Pun ketentuan tersebut, kata David tidak sepenuhnya berhasil, karena para eksportir hanya memarkirkan dolarnya saja, tanpa dikonversi ke rupiah.

"Persoalannya memang banyak dana yang tidak dikonversi ke rupiah. Tidak ada aturan untuk bertahan juga. Misalnya ter-record hari ini terus besok keluar lagi, gak ada masalah," jelas David kepada CNBC Indonesia,.

Masalahnya kata David, jika otoritas mau mengatur kebijakan DHE di dalam negeri, maka akan terbentur dengan aturan Undang-Undang Nomor 24 Tahun 1999.

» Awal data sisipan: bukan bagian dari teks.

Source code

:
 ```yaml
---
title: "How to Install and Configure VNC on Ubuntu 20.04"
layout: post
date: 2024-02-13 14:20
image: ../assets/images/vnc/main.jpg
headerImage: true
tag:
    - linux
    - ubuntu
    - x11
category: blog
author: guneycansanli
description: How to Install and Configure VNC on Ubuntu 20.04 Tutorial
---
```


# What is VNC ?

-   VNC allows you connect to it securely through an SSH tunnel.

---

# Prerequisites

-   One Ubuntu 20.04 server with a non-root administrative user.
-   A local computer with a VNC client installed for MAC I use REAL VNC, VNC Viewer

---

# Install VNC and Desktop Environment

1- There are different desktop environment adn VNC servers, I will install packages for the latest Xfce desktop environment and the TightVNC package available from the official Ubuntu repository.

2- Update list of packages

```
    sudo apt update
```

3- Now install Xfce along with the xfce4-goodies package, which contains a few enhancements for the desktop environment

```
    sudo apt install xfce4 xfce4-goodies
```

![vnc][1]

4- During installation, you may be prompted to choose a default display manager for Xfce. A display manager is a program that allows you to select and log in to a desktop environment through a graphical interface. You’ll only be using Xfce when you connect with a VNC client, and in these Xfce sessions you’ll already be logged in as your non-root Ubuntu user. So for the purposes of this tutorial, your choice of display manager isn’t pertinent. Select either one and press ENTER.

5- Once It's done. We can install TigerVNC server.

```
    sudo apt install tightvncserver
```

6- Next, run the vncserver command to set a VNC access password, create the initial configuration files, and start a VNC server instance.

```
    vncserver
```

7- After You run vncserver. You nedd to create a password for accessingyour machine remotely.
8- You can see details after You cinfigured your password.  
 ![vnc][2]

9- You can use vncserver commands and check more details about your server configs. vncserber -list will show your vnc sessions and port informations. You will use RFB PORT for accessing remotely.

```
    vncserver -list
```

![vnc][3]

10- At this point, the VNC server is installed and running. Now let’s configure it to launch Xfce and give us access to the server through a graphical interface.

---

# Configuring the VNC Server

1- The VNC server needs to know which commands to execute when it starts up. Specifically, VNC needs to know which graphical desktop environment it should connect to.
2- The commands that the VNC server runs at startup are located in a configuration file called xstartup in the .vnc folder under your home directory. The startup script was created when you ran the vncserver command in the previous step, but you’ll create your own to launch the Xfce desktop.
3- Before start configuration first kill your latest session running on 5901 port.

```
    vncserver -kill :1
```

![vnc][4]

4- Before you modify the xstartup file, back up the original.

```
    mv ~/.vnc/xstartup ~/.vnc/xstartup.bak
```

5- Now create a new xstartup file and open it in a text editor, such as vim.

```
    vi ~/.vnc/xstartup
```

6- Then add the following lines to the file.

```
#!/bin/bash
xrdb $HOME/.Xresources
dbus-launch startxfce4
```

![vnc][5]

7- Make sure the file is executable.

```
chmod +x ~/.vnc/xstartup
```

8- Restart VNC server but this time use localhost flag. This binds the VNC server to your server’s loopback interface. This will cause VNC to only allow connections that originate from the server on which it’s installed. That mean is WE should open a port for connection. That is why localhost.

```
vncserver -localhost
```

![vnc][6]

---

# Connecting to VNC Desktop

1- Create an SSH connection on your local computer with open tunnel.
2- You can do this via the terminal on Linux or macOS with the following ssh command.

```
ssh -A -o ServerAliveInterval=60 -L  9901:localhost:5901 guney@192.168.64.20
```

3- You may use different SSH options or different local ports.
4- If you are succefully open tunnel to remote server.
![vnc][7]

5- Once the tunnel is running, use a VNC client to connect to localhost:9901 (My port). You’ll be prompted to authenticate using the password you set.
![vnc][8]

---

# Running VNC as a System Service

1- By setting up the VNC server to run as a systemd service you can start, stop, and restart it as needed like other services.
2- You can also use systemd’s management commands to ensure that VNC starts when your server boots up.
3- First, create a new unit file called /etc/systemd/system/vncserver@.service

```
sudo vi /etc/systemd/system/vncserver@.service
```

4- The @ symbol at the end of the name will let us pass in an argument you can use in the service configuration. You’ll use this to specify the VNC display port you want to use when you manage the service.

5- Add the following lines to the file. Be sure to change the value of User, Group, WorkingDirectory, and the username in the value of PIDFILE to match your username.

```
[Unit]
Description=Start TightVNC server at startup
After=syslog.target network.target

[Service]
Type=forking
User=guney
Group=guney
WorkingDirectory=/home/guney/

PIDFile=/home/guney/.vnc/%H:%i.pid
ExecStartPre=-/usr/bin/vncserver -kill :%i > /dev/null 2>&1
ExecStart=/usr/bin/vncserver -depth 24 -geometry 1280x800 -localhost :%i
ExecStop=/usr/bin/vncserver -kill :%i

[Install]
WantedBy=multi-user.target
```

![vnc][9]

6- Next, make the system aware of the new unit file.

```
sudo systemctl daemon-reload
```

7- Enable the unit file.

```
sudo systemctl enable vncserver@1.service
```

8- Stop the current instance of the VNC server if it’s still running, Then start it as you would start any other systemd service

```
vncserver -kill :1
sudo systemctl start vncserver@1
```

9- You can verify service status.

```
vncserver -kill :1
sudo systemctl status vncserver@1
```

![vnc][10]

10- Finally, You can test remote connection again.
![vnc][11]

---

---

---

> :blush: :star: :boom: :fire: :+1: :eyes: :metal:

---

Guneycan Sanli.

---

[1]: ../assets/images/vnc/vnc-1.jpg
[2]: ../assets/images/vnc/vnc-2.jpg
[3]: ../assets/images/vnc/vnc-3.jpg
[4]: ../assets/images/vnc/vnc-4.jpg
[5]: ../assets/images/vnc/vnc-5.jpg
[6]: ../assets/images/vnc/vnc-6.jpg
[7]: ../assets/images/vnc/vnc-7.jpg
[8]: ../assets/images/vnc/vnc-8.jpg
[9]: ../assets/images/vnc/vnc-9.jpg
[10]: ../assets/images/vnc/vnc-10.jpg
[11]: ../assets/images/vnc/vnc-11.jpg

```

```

"Ini terbentur juga dengan aturan kaitan dengan undang-undang devisa bebas," ujarnya lagi.

Kendati demikian, kata David, bisa diupayakan dengan beberapa instrumen pendalaman finansial, seperti dengan memperdalam instrumen keuangan dengan memberikan kepastian kurs terhadap pengusaha.

David, mencontohkan, jika eksportir atau importir memiliki menaruh dornya di perbankan nasional, namun saat membutuhkan lagi dolar AS dalam beberapa bulan lagi, bisa diberikan premi khusus.

"Misal eksportir menaruh dolar saat kursnya Rp 15.700/US$. Tiga bulan kemudian dia butuh dolar namun kursnya sudah naik Rp 15.750/US$. Jadi Rp 15.750 versus Rp 15.700, itu persentasenya yang harus eksportir/importir bayar sebagai kompensasi mendapatkan kepastian kurs," jelas David.

"Kita kan mau yang pasti-pasti, jangan sampai saya mau beli valas lagi harganya Rp 16.000/US$," kata David lagi.

Sementara itu, Direktur Eksekutif Segara Institute, Piter Abdullah memandang BI bisa menerapkan compulsory surrender atau penyerahan wajib DHE, dan mengkonversikannya ke rupiah.

Kebijakan compulsory surrender tersebut menurut Piter tidak bertentangan dengan kebijakan devisa bebas.

"Kebijakan devisa kita sesuai UU adalah kebijakan devisa bebas. Compulsory surrender bukan berarti mengubah kebijakan devisa bebas menjadi devisa kontrol," ujar Piter.

Melansir laporan dari laporan Kementerian Hukum dan HAM RI mengenai Lalu Lintas Devisa, sebelum tahun 1970, Indonesia menganut rezim devisa kontrol.

Berdasarkan rezim devisa kontrol tersebut, setiap penduduk tidak diberikan kebebasan untuk memiliki dan menggunakan devisa.

Artinya, ada pembatasan dalam jumlah pembelian dan penjualan mata uang asing, antara penduduk dan non penduduk termasuk kewajiban menjual devisa kepada negara.

Lewat rezim devisa kontrol ini juga pemerintah membatasi perpindahan aset dan kewajiban finansial antara penduduk dan non penduduk, termasuk aset dan kewajiban luar negeri antar penduduk juga dibatasi.

Seiring berjalannya waktu, kontrol devisa secara bertahap mulai ditinggalkan oleh pemerintah karena sudah tidak sesuai dengan perkembangan zaman. Juga sejalan dengan kebijakan Indonesia membuka diri kembali terhadap modal asing.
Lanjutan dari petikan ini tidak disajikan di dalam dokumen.